Since you may be using completely different systems, it's probably safest to avoid date completely and use perl to print the current date:
perl -MPOSIX -e 'print POSIX::strftime("%d/%m/%y", localtime) . "\n"'
If you are sure you have GNU awk on both machines, you could use it like this:
awk 'BEGIN { print strftime("%d/%m/%y") }'
To fix the file you've got, here's my take using GNU awk:
awk '{ print gensub(/^(..\/)(..\/)..(..,)/, "\\2\\1\\3", "g"); next }1' file
Or using sed:
sed 's/^\(..\/\)\(..\/\)..\(..,\)/\2\1\3/' file
Results:
29/11/12,9654.80,194.32,2.01,7.19,-7.89,7.65,7.57,3.98,9625.27,160.10,1.66,4.90,-4.79,6.83,4.84,3.54
03/12/12,5184.22,104.63,2.02,6.88,-6.49,7.87,6.67,4.10,5169.52,93.81,1.81,5.29,-5.45,7.87,5.37,4.10
04/12/12,5183.65,103.18,1.99,6.49,-6.80,8.40,6.66,4.38,5166.04,95.44,1.85,6.04,-6.49,8.40,6.28,4.38
07/11/12,5183.65,102.15,1.97,6.78,-6.36,8.92,6.56,4.67,5169.48,96.67,1.87,5.56,-6.10,8.92,5.85,4.67
11/07/12,5179.39,115.57,2.23,7.64,-6.61,8.83,7.09,4.62,5150.17,103.52,2.01,7.01,-6.08,8.16,6.51,4.26
26/11/12,5182.66,103.30,1.99,7.07,-5.76,7.38,6.37,3.83,5162.81,95.47,1.85,6.34,-5.40,6.65,5.84,3.44
30/11/12,5180.82,95.19,1.84,6.51,-5.40,7.91,5.92,4.12,5163.98,91.82,1.78,5.58,-5.07,7.05,5.31,3.65
This should work: sed -re 's/^([0-9][0-9])\/([0-9][0-9])\/[0-9][0-9]([0-9][0-9])(.*)$/\2\/\1\/\3\4/'
It can be made smaller but I made it so it would be more obvious what it does (4 groups, just switching month/day and removing first two chars of the year).
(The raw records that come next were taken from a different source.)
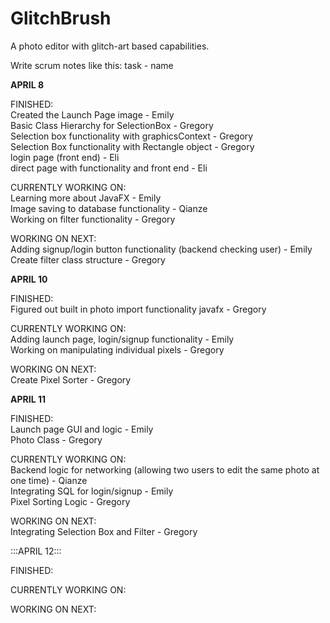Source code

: # GlitchBrush
A photo editor with glitch-art based capabilities.

Write scrum notes like this:
task - name

<b> APRIL 8</b>
<br>

FINISHED: <br>
Created the Launch Page image - Emily <br>
Basic Class Hierarchy for SelectionBox - Gregory<br>
Selection box functionality with graphicsContext - Gregory<br>
Selection Box functionality with Rectangle object - Gregory<br>
login page (front end) - Eli<br>
direct page with functionality and front end - Eli<br>

CURRENTLY WORKING ON: <br>
Learning more about JavaFX - Emily<br>
Image saving to database functionality - Qianze<br>
Working on filter functionality - Gregory

WORKING ON NEXT: <br>
Adding signup/login button functionality (backend checking user) - Emily<br>
Create filter class structure - Gregory <br>

<b> APRIL 10 </b>
<br>

FINISHED: <br>
Figured out built in photo import functionality javafx - Gregory

CURRENTLY WORKING ON: <br>
Adding launch page, login/signup functionality - Emily <br>
Working on manipulating individual pixels - Gregory<br>

WORKING ON NEXT: <br>
Create Pixel Sorter - Gregory <br>

<b> APRIL 11 </b>
<br>

FINISHED: <br>
Launch page GUI and logic - Emily <br>
Photo Class - Gregory

CURRENTLY WORKING ON: <br>
Backend logic for networking (allowing two users to edit the same photo at one time) - Qianze <br>
Integrating SQL for login/signup - Emily <br>
Pixel Sorting Logic - Gregory

WORKING ON NEXT: <br>
Integrating Selection Box and Filter - Gregory

:::APRIL 12:::

FINISHED:

CURRENTLY WORKING ON:

WORKING ON NEXT:
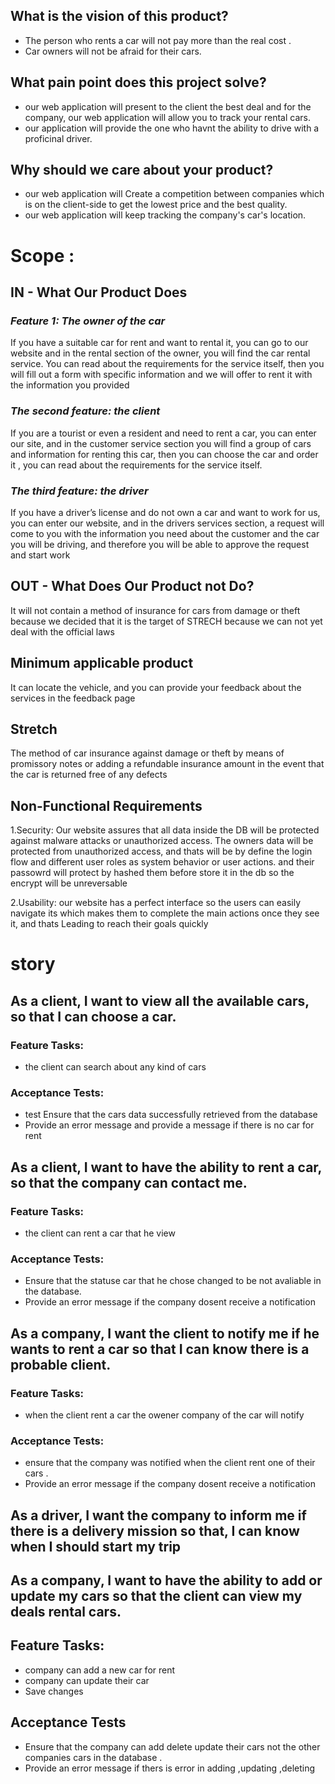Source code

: ## What is the vision of this product?
- The person who rents a car  will not pay more than the real cost .
- Car owners will not be afraid for their cars.
## What pain point does this project solve?
- our web application will present to the client the best deal and for the company, our web application will allow you to track your rental cars. 
- our application will provide the one who havnt the ability to drive with a proficinal driver.
## Why should we care about your product?
- our web application will Create a competition between companies which is on the client-side to get the lowest price and the best quality.
- our web application will keep tracking the company's car's location.


# Scope :
## IN - What Our Product Does

### ***Feature 1: The owner of the car***

If you have a suitable car for rent and want to rental it, you can go to our website and in the rental section of the owner, you will find the car rental service. You can read about the requirements for the service itself, then you will fill out a form with specific information and we will offer to rent it with the information you provided

### ***The second feature: the client***

If you are a tourist or even a resident and need to rent a car, you can enter our site, and in the customer service section you will find a group of cars and information for renting this car, then you can choose the car and order it
, you can read about the requirements for the service itself.

### ***The third feature: the driver***
If you have a driver’s license and do not own a car and want to work for us, you can enter our website, and in the drivers services section, a request will come to you with the information you need about the customer and the car you will be driving, and therefore you will be able to approve the request and start work


## OUT - What Does Our Product not Do?

It will not contain a method of insurance for cars from damage or theft because we decided that it is the target of STRECH because we can not yet deal with the official laws

## Minimum applicable product

It can locate the vehicle, and you can provide your feedback about the services in the feedback page

## Stretch 
The method of car insurance against damage or theft by means of promissory notes or adding a refundable insurance amount in the event that the car is returned free of any defects

## Non-Functional Requirements

1.Security: Our website assures that all data inside the DB will be protected against malware attacks or unauthorized access.
The owners data will be protected from unauthorized access, and thats will be by  define the login flow and different user roles as system behavior or user actions.
and their passowrd will protect by hashed them before store it in the db so the encrypt will be unreversable 


2.Usability: our website has a perfect interface so the users can easily navigate its which makes them to complete the main actions once they see it, and thats Leading to reach their goals quickly 

# story
## As a client, I want to view all the available cars, so that I can choose a car.
### Feature Tasks:
- the client can search about any kind of cars 
### Acceptance Tests:
- test Ensure that the cars data successfully retrieved from the database
- Provide an error message and provide a message if there is no car for rent

## As a client, I want to have the ability to rent a car, so that the company can contact me.
### Feature Tasks:
- the client can rent a car that he view  
### Acceptance Tests:
- Ensure that the statuse car that he chose changed to be not avaliable in the database.
- Provide an error message if the company dosent receive a notification 

## As a company, I want the client to notify me if he wants to rent a car so that I can know there is a probable client. 
### Feature Tasks:
- when the client  rent a car the owener company of the car will notify  
### Acceptance Tests:
- ensure that the company was notified when the client rent one of their cars .
- Provide an error message if the company dosent receive a notification 
## As a driver, I want the company to inform me if there is a delivery mission so that, I can know when I should start my trip 
## As a company, I want to have the ability to add or update my cars so that the client can view my deals rental cars. 
## Feature Tasks:
- company can add a new car for rent
- company can update their car 
- Save changes
## Acceptance Tests
- Ensure that the company can add delete update their cars not the other companies cars in the database .
- Provide an error message if thers is error in adding ,updating ,deleting 

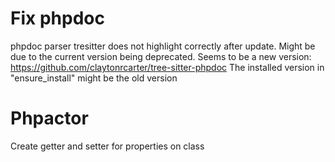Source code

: # Fix phpdoc
phpdoc parser tresitter does not highlight correctly after update.
Might be due to the current version being deprecated. Seems to be a new version: https://github.com/claytonrcarter/tree-sitter-phpdoc
The installed version in "ensure_install" might be the old version

# Phpactor
Create getter and setter for properties on class
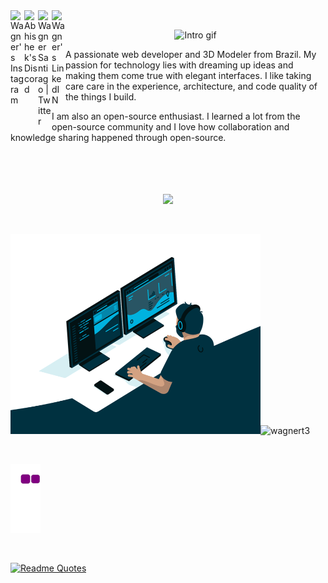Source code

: <a href="https://www.instagram.com/wagner_ben10/">
  <img align="left" alt="Wagner's Instagram" width="22px" src="https://raw.githubusercontent.com/hussainweb/hussainweb/main/icons/instagram.png" />
</a>
<a href="https://discord.gg/wagnert3#0443">  
  <img align="left" alt="Abhishek's Discord" width="22px" src="https://raw.githubusercontent.com/peterthehan/peterthehan/master/assets/discord.svg" />
</a>
<a href="https://twitter.com/">
  <img align="left" alt="Wagner Santiago | Twitter" width="22px" src="https://raw.githubusercontent.com/peterthehan/peterthehan/master/assets/twitter.svg" />
</a>
<a href="https://www.linkedin.com/in/wagnersantiago/">
  <img align="left" alt="Wagner's LinkedIN" width="22px" src="https://raw.githubusercontent.com/peterthehan/peterthehan/master/assets/linkedin.svg" />
</a>

<br>
<p align="center">
  <img src="Intro.gif" alt="Intro gif" />
</p>


A passionate web developer and 3D Modeler from Brazil. My passion for technology lies with dreaming up ideas and making them come true with elegant interfaces. I like taking care care in the experience, architecture, and code quality of the things I build.

I am also an open-source enthusiast. I learned a lot from the open-source community and I love how collaboration and knowledge sharing happened through open-source.
<br><br><br><br><br>

<p align="center">
  <a href="https://skillicons.dev">
    <img src="https://skillicons.dev/icons?i=js,html,css,figma,dart,flutter,github,cs,visualstudio,vscode,autocad,blender" />
  </a>
</p>


<br>

<img src="code.gif" alt="code gif" width="400" height="320" /><img src="https://github-readme-stats.vercel.app/api?username=wagnert3&show_icons=true&theme=white" alt="wagnert3" />
  
 <br> 
 
 ![snake gif](https://github.com/wagnert3/wagnert3/blob/output/github-contribution-grid-snake.gif)
 
<br>

  [![Readme Quotes](https://quotes-github-readme.vercel.app/api?type=horizontal)](https://github.com/piyushsuthar/github-readme-quotes)

 
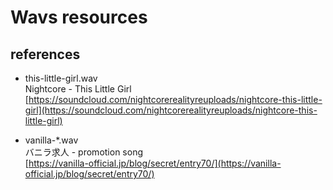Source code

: # Wavs resources

## references

- this-little-girl.wav  
Nightcore - This Little Girl  
[https://soundcloud.com/nightcorerealityreuploads/nightcore-this-little-girl](https://soundcloud.com/nightcorerealityreuploads/nightcore-this-little-girl)

- vanilla-*.wav  
バニラ求人 - promotion song  
[https://vanilla-official.jp/blog/secret/entry70/](https://vanilla-official.jp/blog/secret/entry70/)
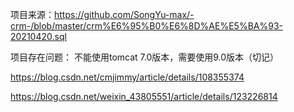 项目来源：https://github.com/SongYu-max/-crm-/blob/master/crm%E6%95%B0%E6%8D%AE%E5%BA%93-20210420.sql

项目存在问题：
不能使用tomcat 7.0版本，需要使用9.0版本（切记）



https://blog.csdn.net/cmjimmy/article/details/108355374


https://blog.csdn.net/weixin_43805551/article/details/123226814

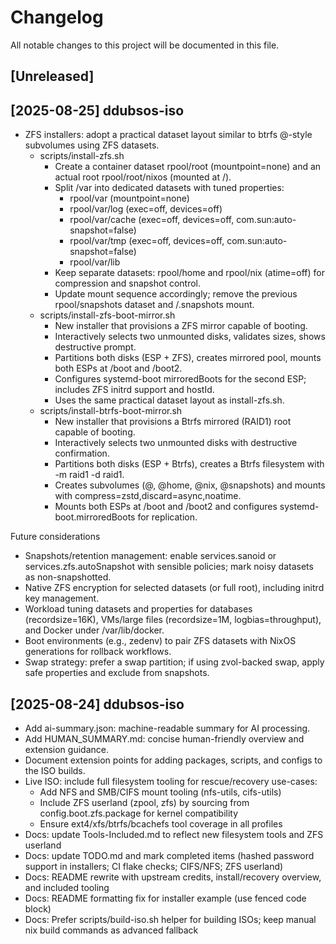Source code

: # Changelog

All notable changes to this project will be documented in this file.

## [Unreleased]

## [2025-08-25] ddubsos-iso
- ZFS installers: adopt a practical dataset layout similar to btrfs @-style subvolumes using ZFS datasets.
  - scripts/install-zfs.sh
    - Create a container dataset rpool/root (mountpoint=none) and an actual root rpool/root/nixos (mounted at /).
    - Split /var into dedicated datasets with tuned properties:
      - rpool/var (mountpoint=none)
      - rpool/var/log (exec=off, devices=off)
      - rpool/var/cache (exec=off, devices=off, com.sun:auto-snapshot=false)
      - rpool/var/tmp (exec=off, devices=off, com.sun:auto-snapshot=false)
      - rpool/var/lib
    - Keep separate datasets: rpool/home and rpool/nix (atime=off) for compression and snapshot control.
    - Update mount sequence accordingly; remove the previous rpool/snapshots dataset and /.snapshots mount.
  - scripts/install-zfs-boot-mirror.sh
    - New installer that provisions a ZFS mirror capable of booting.
    - Interactively selects two unmounted disks, validates sizes, shows destructive prompt.
    - Partitions both disks (ESP + ZFS), creates mirrored pool, mounts both ESPs at /boot and /boot2.
    - Configures systemd-boot mirroredBoots for the second ESP; includes ZFS initrd support and hostId.
    - Uses the same practical dataset layout as install-zfs.sh.
  - scripts/install-btrfs-boot-mirror.sh
    - New installer that provisions a Btrfs mirrored (RAID1) root capable of booting.
    - Interactively selects two unmounted disks with destructive confirmation.
    - Partitions both disks (ESP + Btrfs), creates a Btrfs filesystem with -m raid1 -d raid1.
    - Creates subvolumes (@, @home, @nix, @snapshots) and mounts with compress=zstd,discard=async,noatime.
    - Mounts both ESPs at /boot and /boot2 and configures systemd-boot.mirroredBoots for replication.

Future considerations
- Snapshots/retention management: enable services.sanoid or services.zfs.autoSnapshot with sensible policies; mark noisy datasets as non-snapshotted.
- Native ZFS encryption for selected datasets (or full root), including initrd key management.
- Workload tuning datasets and properties for databases (recordsize=16K), VMs/large files (recordsize=1M, logbias=throughput), and Docker under /var/lib/docker.
- Boot environments (e.g., zedenv) to pair ZFS datasets with NixOS generations for rollback workflows.
- Swap strategy: prefer a swap partition; if using zvol-backed swap, apply safe properties and exclude from snapshots.

## [2025-08-24] ddubsos-iso
- Add ai-summary.json: machine-readable summary for AI processing.
- Add HUMAN_SUMMARY.md: concise human-friendly overview and extension guidance.
- Document extension points for adding packages, scripts, and configs to the ISO builds.
- Live ISO: include full filesystem tooling for rescue/recovery use-cases:
  - Add NFS and SMB/CIFS mount tooling (nfs-utils, cifs-utils)
  - Include ZFS userland (zpool, zfs) by sourcing from config.boot.zfs.package for kernel compatibility
  - Ensure ext4/xfs/btrfs/bcachefs tool coverage in all profiles
- Docs: update Tools-Included.md to reflect new filesystem tools and ZFS userland
- Docs: update TODO.md and mark completed items (hashed password support in installers; CI flake checks; CIFS/NFS; ZFS userland)
- Docs: README rewrite with upstream credits, install/recovery overview, and included tooling
- Docs: README formatting fix for installer example (use fenced code block)
- Docs: Prefer scripts/build-iso.sh helper for building ISOs; keep manual nix build commands as advanced fallback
Tip: If you don't want to cat the file you could to the changes in place with sed -i. But be careful if you put a faulty expression in you might end up breaking your source file.
NOTE: This assumes that IF the year is specified with 4 digits, the month/day is reversed.
This below command will do it.
Note:No matter how many number of lines are present in the file.this will just change the last 4 lines.
tail -r your_file| awk -F, 'NR<5{split($1,a,"/");$1=a[2]"/"a[1]"/"a[3];print}1'|tail -r
Well i could figure out some way without using pipes and using a single awk statement and this solution does need a tail command:
awk -F, 'BEGIN{cmd="wc -l your_file";while (cmd|getline tmp);split(tmp,x)}x[1]-NR<=4{split($1,a,"/");$1=a[2]"/"a[1]"/"a[3];print}1' your_file
Another solution:
awk -F/ 'NR<4;NR>3{a=$1;$1=$2;$2=a; print $1"/"$2"/" substr($3,3,2) substr($3,5)}' file
Using awk:
$ awk -F/ 'NR>3{x=$1;$1=$2;$2=x}1' OFS="/" file
By using the / as the delimiter, all you need to do is swap the 1st and 2nd fields which is done here using a temporary variable.